* _TRY IT_: From the entries, copy out every line in which the word "information" is found.
§
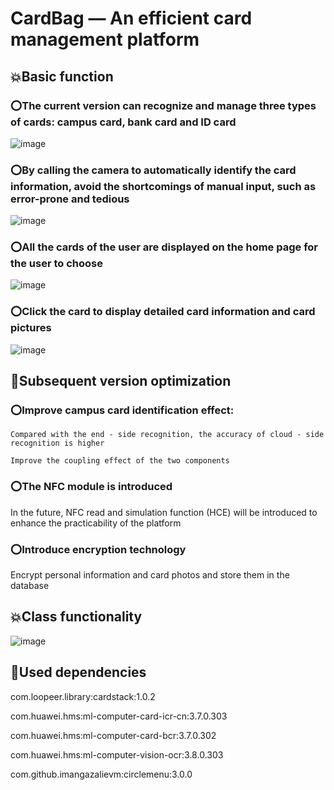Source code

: # CardBag — An efficient card management platform

## 💥Basic function

### ⭕The current version can recognize and manage three types of cards: campus card, bank card and ID card

  ![image](https://github.com/Cod1ngR1der/ActivityLifeCycle_205801/blob/master/app/src/main/res/drawable/github1.gif)

### ⭕By calling the camera to automatically identify the card information, avoid the shortcomings of manual input, such as error-prone and tedious

  ![image](https://github.com/Cod1ngR1der/ActivityLifeCycle_205801/blob/master/app/src/main/res/drawable/github3.gif)

### ⭕All the cards of the user are displayed on the home page for the user to choose

  ![image](https://github.com/Cod1ngR1der/ActivityLifeCycle_205801/blob/master/app/src/main/res/drawable/github5.gif)


### ⭕Click the card to display detailed card information and card pictures

  ![image](https://github.com/Cod1ngR1der/ActivityLifeCycle_205801/blob/master/app/src/main/res/drawable/github4.gif)


## 🤝Subsequent version optimization

### ⭕Improve campus card identification effect:

    Compared with the end - side recognition, the accuracy of cloud - side recognition is higher

    Improve the coupling effect of the two components

### ⭕The NFC module is introduced

  In the future, NFC read and simulation function (HCE) will be introduced to enhance the practicability of the platform
  
### ⭕Introduce encryption technology

  Encrypt personal information and card photos and store them in the database

## 💥Class functionality

![image](https://user-images.githubusercontent.com/79461685/231776227-034c66d7-c007-46bb-9e44-ac79dfbb05d1.png)

## 🤝Used dependencies
  
  com.loopeer.library:cardstack:1.0.2
  
  com.huawei.hms:ml-computer-card-icr-cn:3.7.0.303
  
  com.huawei.hms:ml-computer-card-bcr:3.7.0.302
  
  com.huawei.hms:ml-computer-vision-ocr:3.8.0.303
  
  com.github.imangazalievm:circlemenu:3.0.0
  
  

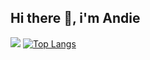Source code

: ## Hi there 👋, i'm Andie
![](https://i.pinimg.com/originals/20/68/ed/2068edadc7a48699947b76a5a184c866.gif)
[![Top Langs](https://github-readme-stats.vercel.app/api/top-langs/?username=ngochai-hcmus&layout=compact)](https://github.com/anuraghazra/github-readme-stats)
§
* _ANSWER TO THIS EXERCISE_:
### ⭕By calling the camera to automatically identify the card information, avoid the shortcomings of manual input, such as error-prone and tedious
### ⭕Click the card to display detailed card information and card pictures
  Encrypt personal information and card photos and store them in the database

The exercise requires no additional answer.